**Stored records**
Start of Block

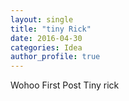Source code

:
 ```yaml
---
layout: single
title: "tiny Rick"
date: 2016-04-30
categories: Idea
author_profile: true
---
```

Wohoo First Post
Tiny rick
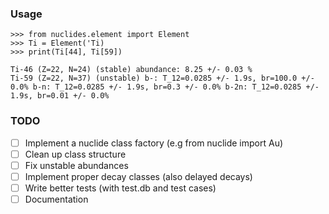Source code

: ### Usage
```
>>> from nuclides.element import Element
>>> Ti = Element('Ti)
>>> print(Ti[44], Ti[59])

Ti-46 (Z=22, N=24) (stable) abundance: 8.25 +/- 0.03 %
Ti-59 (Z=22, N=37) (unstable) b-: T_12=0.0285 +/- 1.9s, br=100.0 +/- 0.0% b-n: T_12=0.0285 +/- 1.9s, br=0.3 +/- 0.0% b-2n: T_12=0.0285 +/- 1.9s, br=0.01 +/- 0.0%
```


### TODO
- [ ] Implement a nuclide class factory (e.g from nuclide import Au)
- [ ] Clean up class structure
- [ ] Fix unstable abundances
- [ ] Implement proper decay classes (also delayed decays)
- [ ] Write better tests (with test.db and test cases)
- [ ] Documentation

End of Block
Start of Block

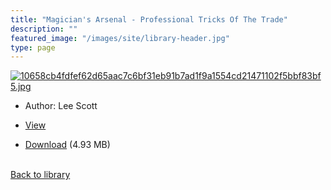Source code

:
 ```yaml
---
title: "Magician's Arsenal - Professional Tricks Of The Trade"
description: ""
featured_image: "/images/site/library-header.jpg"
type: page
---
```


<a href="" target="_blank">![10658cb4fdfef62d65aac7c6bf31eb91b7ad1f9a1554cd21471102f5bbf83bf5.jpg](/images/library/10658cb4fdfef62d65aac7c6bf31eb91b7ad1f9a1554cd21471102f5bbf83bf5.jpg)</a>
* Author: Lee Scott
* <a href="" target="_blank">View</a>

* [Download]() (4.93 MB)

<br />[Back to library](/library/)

End of Block

**Task**
Your answer should be the lines above, from the line containing "- [ ] Clean up class structure" up to and including the line containing "- [ ] Documentation", reproduced exactly and with nothing else.

**Solution to this task**
- [ ] Clean up class structure
- [ ] Fix unstable abundances
- [ ] Implement proper decay classes (also delayed decays)
- [ ] Write better tests (with test.db and test cases)
- [ ] Documentation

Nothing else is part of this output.